● PROVIDED MATERIAL:
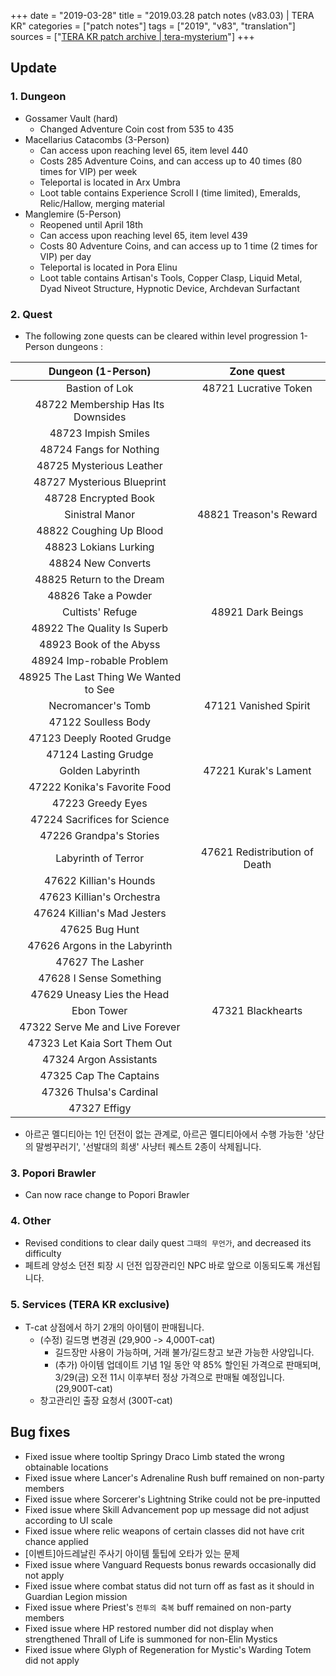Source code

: +++
date = "2019-03-28"
title = "2019.03.28 patch notes (v83.03) | TERA KR"
categories = ["patch notes"]
tags = ["2019", "v83", "translation"]
sources = ["[TERA KR patch archive | tera-mysterium](/ko/patch/2019/v83-03)"]
+++

## Update

### **1.** Dungeon
- Gossamer Vault (hard)
  - Changed Adventure Coin cost from 535 to 435
- Macellarius Catacombs (3-Person)
  - Can access upon reaching level 65, item level 440
  - Costs 285 Adventure Coins, and can access up to 40 times (80 times for VIP) per week
  - Teleportal is located in Arx Umbra
  - Loot table contains Experience Scroll I (time limited), Emeralds, Relic/Hallow, merging material
- Manglemire (5-Person)
  - Reopened until April 18th
  - Can access upon reaching level 65, item level 439
  - Costs 80 Adventure Coins, and can access up to 1 time (2 times for VIP) per day
  - Teleportal is located in Pora Elinu
  - Loot table contains Artisan's Tools, Copper Clasp, Liquid Metal, Dyad Niveot Structure, Hypnotic Device, Archdevan Surfactant

### **2.** Quest
- The following zone quests can be cleared within level progression 1-Person dungeons :

| Dungeon (1-Person) | Zone quest |
| :-: | :-: |
| Bastion of Lok | 48721 Lucrative Token |
| 48722 Membership Has Its Downsides |
| 48723 Impish Smiles |
| 48724 Fangs for Nothing |
| 48725 Mysterious Leather |
| 48727 Mysterious Blueprint |
| 48728 Encrypted Book |
| Sinistral Manor | 48821 Treason's Reward |
| 48822 Coughing Up Blood |
| 48823 Lokians Lurking |
| 48824 New Converts |
| 48825 Return to the Dream |
| 48826 Take a Powder |
| Cultists' Refuge | 48921 Dark Beings |
| 48922 The Quality Is Superb |
| 48923 Book of the Abyss |
| 48924 Imp-robable Problem |
| 48925 The Last Thing We Wanted to See |
| Necromancer's Tomb | 47121 Vanished Spirit |
| 47122 Soulless Body |
| 47123 Deeply Rooted Grudge |
| 47124 Lasting Grudge |
| Golden Labyrinth | 47221 Kurak's Lament |
| 47222 Konika's Favorite Food |
| 47223 Greedy Eyes |
| 47224 Sacrifices for Science |
| 47226 Grandpa's Stories |
| Labyrinth of Terror | 47621 Redistribution of Death |
| 47622 Killian's Hounds |
| 47623 Killian's Orchestra |
| 47624 Killian's Mad Jesters |
| 47625 Bug Hunt |
| 47626 Argons in the Labyrinth |
| 47627 The Lasher |
| 47628 I Sense Something |
| 47629 Uneasy Lies the Head |
| Ebon Tower | 47321 Blackhearts |
| 47322 Serve Me and Live Forever |
| 47323 Let Kaia Sort Them Out |
| 47324 Argon Assistants |
| 47325 Cap The Captains |
| 47326 Thulsa's Cardinal |
| 47327 Effigy |

- 아르곤 멜디티아는 1인 던전이 없는 관계로, 아르곤 멜디티아에서 수행 가능한 '상단의 말썽꾸러기', '선발대의 희생' 사냥터 퀘스트 2종이 삭제됩니다.

### **3.** Popori Brawler
- Can now race change to Popori Brawler

### **4.** Other
- Revised conditions to clear daily quest `그때의 무언가`, and decreased its difficulty
- 페트레 양성소 던전 퇴장 시 던전 입장관리인 NPC 바로 앞으로 이동되도록 개선됩니다.

### **5.** Services (TERA KR exclusive)
- T-cat 상점에서 하기 2개의 아이템이 판매됩니다.
  - (수정) 길드명 변경권 (29,900 -> 4,000T-cat)
    - 길드장만 사용이 가능하며, 거래 불가/길드창고 보관 가능한 사양입니다.
    - (추가) 아이템 업데이트 기념 1일 동안 약 85% 할인된 가격으로 판매되며, 3/29(금) 오전 11시 이후부터 정상 가격으로 판매될 예정입니다. (29,900T-cat)
  - 창고관리인 출장 요청서 (300T-cat)

## Bug fixes

- Fixed issue where tooltip Springy Draco Limb stated the wrong obtainable locations
- Fixed issue where Lancer's Adrenaline Rush buff remained on non-party members
- Fixed issue where Sorcerer's Lightning Strike could not be pre-inputted
- Fixed issue where Skill Advancement pop up message did not adjust according to UI scale
- Fixed issue where relic weapons of certain classes did not have crit chance applied
- [이벤트]아드레날린 주사기 아이템 툴팁에 오타가 있는 문제
- Fixed issue where Vanguard Requests bonus rewards occasionally did not apply
- Fixed issue where combat status did not turn off as fast as it should in Guardian Legion mission
- Fixed issue where Priest's `전투의 축복` buff remained on non-party members
- Fixed issue where HP restored number did not display when strengthened Thrall of Life is summoned for non-Elin Mystics
- Fixed issue where Glyph of Regeneration for Mystic's Warding Totem did not apply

● GOAL OF THE EXERCISE:
Your answer must be a verbatim copy of the entries above, with no images included.

● ANSWER TO THE EXERCISE:
Source code

: +++
date = "2019-03-28"
title = "2019.03.28 patch notes (v83.03) | TERA KR"
categories = ["patch notes"]
tags = ["2019", "v83", "translation"]
sources = ["[TERA KR patch archive | tera-mysterium](/ko/patch/2019/v83-03)"]
+++

## Update

### **1.** Dungeon
- Gossamer Vault (hard)
  - Changed Adventure Coin cost from 535 to 435
- Macellarius Catacombs (3-Person)
  - Can access upon reaching level 65, item level 440
  - Costs 285 Adventure Coins, and can access up to 40 times (80 times for VIP) per week
  - Teleportal is located in Arx Umbra
  - Loot table contains Experience Scroll I (time limited), Emeralds, Relic/Hallow, merging material
- Manglemire (5-Person)
  - Reopened until April 18th
  - Can access upon reaching level 65, item level 439
  - Costs 80 Adventure Coins, and can access up to 1 time (2 times for VIP) per day
  - Teleportal is located in Pora Elinu
  - Loot table contains Artisan's Tools, Copper Clasp, Liquid Metal, Dyad Niveot Structure, Hypnotic Device, Archdevan Surfactant

### **2.** Quest
- The following zone quests can be cleared within level progression 1-Person dungeons :

| Dungeon (1-Person) | Zone quest |
| :-: | :-: |
| Bastion of Lok | 48721 Lucrative Token |
| 48722 Membership Has Its Downsides |
| 48723 Impish Smiles |
| 48724 Fangs for Nothing |
| 48725 Mysterious Leather |
| 48727 Mysterious Blueprint |
| 48728 Encrypted Book |
| Sinistral Manor | 48821 Treason's Reward |
| 48822 Coughing Up Blood |
| 48823 Lokians Lurking |
| 48824 New Converts |
| 48825 Return to the Dream |
| 48826 Take a Powder |
| Cultists' Refuge | 48921 Dark Beings |
| 48922 The Quality Is Superb |
| 48923 Book of the Abyss |
| 48924 Imp-robable Problem |
| 48925 The Last Thing We Wanted to See |
| Necromancer's Tomb | 47121 Vanished Spirit |
| 47122 Soulless Body |
| 47123 Deeply Rooted Grudge |
| 47124 Lasting Grudge |
| Golden Labyrinth | 47221 Kurak's Lament |
| 47222 Konika's Favorite Food |
| 47223 Greedy Eyes |
| 47224 Sacrifices for Science |
| 47226 Grandpa's Stories |
| Labyrinth of Terror | 47621 Redistribution of Death |
| 47622 Killian's Hounds |
| 47623 Killian's Orchestra |
| 47624 Killian's Mad Jesters |
| 47625 Bug Hunt |
| 47626 Argons in the Labyrinth |
| 47627 The Lasher |
| 47628 I Sense Something |
| 47629 Uneasy Lies the Head |
| Ebon Tower | 47321 Blackhearts |
| 47322 Serve Me and Live Forever |
| 47323 Let Kaia Sort Them Out |
| 47324 Argon Assistants |
| 47325 Cap The Captains |
| 47326 Thulsa's Cardinal |
| 47327 Effigy |

- 아르곤 멜디티아는 1인 던전이 없는 관계로, 아르곤 멜디티아에서 수행 가능한 '상단의 말썽꾸러기', '선발대의 희생' 사냥터 퀘스트 2종이 삭제됩니다.

### **3.** Popori Brawler
- Can now race change to Popori Brawler

### **4.** Other
- Revised conditions to clear daily quest `그때의 무언가`, and decreased its difficulty
- 페트레 양성소 던전 퇴장 시 던전 입장관리인 NPC 바로 앞으로 이동되도록 개선됩니다.

### **5.** Services (TERA KR exclusive)
- T-cat 상점에서 하기 2개의 아이템이 판매됩니다.
  - (수정) 길드명 변경권 (29,900 -> 4,000T-cat)
    - 길드장만 사용이 가능하며, 거래 불가/길드창고 보관 가능한 사양입니다.
    - (추가) 아이템 업데이트 기념 1일 동안 약 85% 할인된 가격으로 판매되며, 3/29(금) 오전 11시 이후부터 정상 가격으로 판매될 예정입니다. (29,900T-cat)
  - 창고관리인 출장 요청서 (300T-cat)

## Bug fixes

- Fixed issue where tooltip Springy Draco Limb stated the wrong obtainable locations
- Fixed issue where Lancer's Adrenaline Rush buff remained on non-party members
- Fixed issue where Sorcerer's Lightning Strike could not be pre-inputted
- Fixed issue where Skill Advancement pop up message did not adjust according to UI scale
- Fixed issue where relic weapons of certain classes did not have crit chance applied
- [이벤트]아드레날린 주사기 아이템 툴팁에 오타가 있는 문제
- Fixed issue where Vanguard Requests bonus rewards occasionally did not apply
- Fixed issue where combat status did not turn off as fast as it should in Guardian Legion mission
- Fixed issue where Priest's `전투의 축복` buff remained on non-party members
- Fixed issue where HP restored number did not display when strengthened Thrall of Life is summoned for non-Elin Mystics
- Fixed issue where Glyph of Regeneration for Mystic's Warding Totem did not apply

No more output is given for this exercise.